Below are the records. Retype exactly the lines between the lines holding "instead of by" and "and vice-versa", inclusive.
_ _ _ _
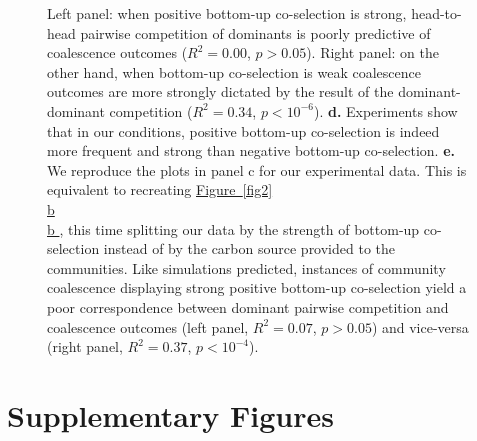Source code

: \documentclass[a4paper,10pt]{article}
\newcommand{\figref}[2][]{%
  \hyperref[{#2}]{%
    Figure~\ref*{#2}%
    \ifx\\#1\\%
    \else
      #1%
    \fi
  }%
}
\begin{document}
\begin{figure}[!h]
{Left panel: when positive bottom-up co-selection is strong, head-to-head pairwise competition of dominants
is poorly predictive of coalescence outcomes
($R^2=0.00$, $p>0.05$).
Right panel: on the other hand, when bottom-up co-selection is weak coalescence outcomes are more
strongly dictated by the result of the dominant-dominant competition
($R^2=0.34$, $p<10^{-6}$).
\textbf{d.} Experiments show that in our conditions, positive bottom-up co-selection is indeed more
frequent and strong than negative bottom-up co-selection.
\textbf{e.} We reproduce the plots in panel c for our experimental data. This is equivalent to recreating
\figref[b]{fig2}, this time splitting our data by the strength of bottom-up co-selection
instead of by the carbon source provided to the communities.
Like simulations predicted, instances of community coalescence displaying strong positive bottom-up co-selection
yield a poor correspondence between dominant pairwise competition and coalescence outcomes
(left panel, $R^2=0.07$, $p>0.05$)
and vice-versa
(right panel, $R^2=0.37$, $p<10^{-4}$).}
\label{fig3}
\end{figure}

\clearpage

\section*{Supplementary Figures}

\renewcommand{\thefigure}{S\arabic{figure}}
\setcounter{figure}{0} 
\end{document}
_ _ _ _
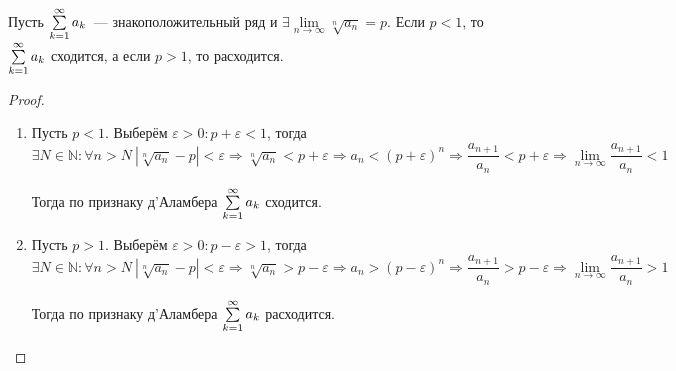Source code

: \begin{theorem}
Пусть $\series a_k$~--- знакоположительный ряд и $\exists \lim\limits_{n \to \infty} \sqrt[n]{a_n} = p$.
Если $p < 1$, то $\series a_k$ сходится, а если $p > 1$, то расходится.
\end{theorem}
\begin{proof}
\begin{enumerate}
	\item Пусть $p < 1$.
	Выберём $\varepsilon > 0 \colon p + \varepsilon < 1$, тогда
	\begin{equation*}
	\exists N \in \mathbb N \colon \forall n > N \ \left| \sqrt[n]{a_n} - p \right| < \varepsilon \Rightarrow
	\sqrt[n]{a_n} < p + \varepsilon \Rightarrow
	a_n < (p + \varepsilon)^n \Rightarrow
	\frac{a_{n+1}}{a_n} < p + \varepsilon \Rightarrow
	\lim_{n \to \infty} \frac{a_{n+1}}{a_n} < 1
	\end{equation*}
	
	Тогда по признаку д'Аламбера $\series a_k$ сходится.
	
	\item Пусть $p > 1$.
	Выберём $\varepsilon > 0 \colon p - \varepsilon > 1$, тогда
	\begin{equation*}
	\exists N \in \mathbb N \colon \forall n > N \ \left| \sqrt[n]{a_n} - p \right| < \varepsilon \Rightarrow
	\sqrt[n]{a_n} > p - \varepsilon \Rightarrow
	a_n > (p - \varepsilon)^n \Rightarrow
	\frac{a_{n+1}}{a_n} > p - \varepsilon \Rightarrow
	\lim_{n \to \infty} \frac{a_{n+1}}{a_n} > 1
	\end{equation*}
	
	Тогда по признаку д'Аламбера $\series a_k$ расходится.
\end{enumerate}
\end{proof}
_ _ _ _
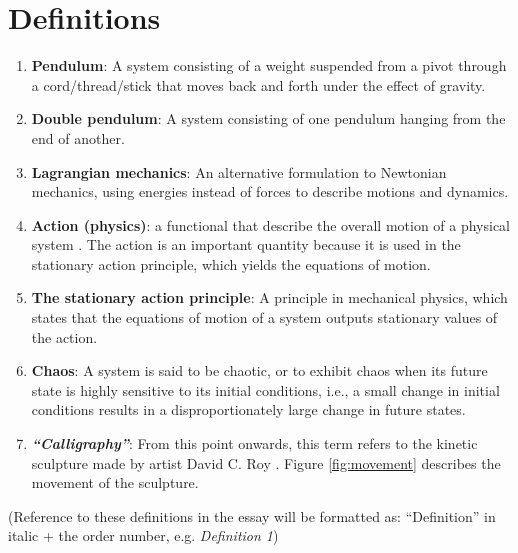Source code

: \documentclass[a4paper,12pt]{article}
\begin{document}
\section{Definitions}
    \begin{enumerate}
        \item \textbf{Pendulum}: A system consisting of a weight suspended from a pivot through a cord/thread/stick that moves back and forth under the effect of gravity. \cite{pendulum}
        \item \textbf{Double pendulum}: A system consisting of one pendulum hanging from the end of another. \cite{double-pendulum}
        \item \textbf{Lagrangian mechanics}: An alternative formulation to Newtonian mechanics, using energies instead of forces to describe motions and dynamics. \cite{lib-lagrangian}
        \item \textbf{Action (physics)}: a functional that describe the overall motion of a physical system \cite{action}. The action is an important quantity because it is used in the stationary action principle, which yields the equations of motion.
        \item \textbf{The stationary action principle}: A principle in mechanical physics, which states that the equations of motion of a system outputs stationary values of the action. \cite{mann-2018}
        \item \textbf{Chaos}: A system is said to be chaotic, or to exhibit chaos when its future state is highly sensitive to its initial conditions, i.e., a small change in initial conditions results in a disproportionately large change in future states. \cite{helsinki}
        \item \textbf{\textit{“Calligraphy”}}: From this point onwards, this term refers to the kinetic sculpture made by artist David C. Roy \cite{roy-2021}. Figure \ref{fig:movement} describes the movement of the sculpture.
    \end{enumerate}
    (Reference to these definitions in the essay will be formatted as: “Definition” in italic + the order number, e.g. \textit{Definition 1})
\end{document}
_ _ _ _
## [Your solution]
instead of by the carbon source provided to the communities.
Like simulations predicted, instances of community coalescence displaying strong positive bottom-up co-selection
yield a poor correspondence between dominant pairwise competition and coalescence outcomes
(left panel, $R^2=0.07$, $p>0.05$)
and vice-versa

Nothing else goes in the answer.